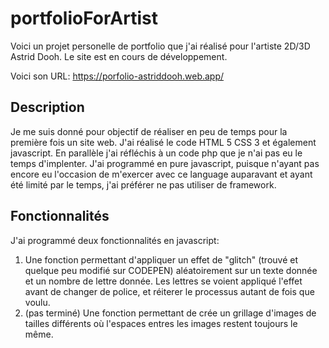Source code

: # portfolioForArtist 
Voici un projet personelle de portfolio que j'ai réalisé pour l'artiste 2D/3D Astrid Dooh.
Le site est en cours de développement.

Voici son URL: https://porfolio-astriddooh.web.app/

## Description
Je me suis donné pour objectif de réaliser en peu de temps pour la première fois un site web. J'ai réalisé le code HTML 5 CSS 3 et également javascript. 
En parallèle j'ai réfléchis à un code php que je n'ai pas eu le temps d'implenter. J'ai programmé en pure javascript, puisque n'ayant pas encore eu l'occasion de m'exercer avec ce language auparavant et ayant été limité par le temps, j'ai préférer ne pas utiliser de framework. 

## Fonctionnalités
J'ai programmé deux fonctionnalités en javascript: 
1. Une fonction permettant d'appliquer un effet de "glitch" (trouvé et quelque peu modifié sur CODEPEN) aléatoirement sur un texte donnée et un nombre de lettre donnée. Les lettres se voient appliqué l'effet avant de changer de police, et réiterer le processus autant de fois que voulu.  
2. (pas terminé) Une fonction permettant de crée un grillage d'images de tailles différents où l'espaces entres les images restent toujours le même.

--

What you have to do: Please report every line of the records above that contains the word "réalisé".

Reply:
Voici un projet personelle de portfolio que j'ai réalisé pour l'artiste 2D/3D Astrid Dooh.
Je me suis donné pour objectif de réaliser en peu de temps pour la première fois un site web. J'ai réalisé le code HTML 5 CSS 3 et également javascript. 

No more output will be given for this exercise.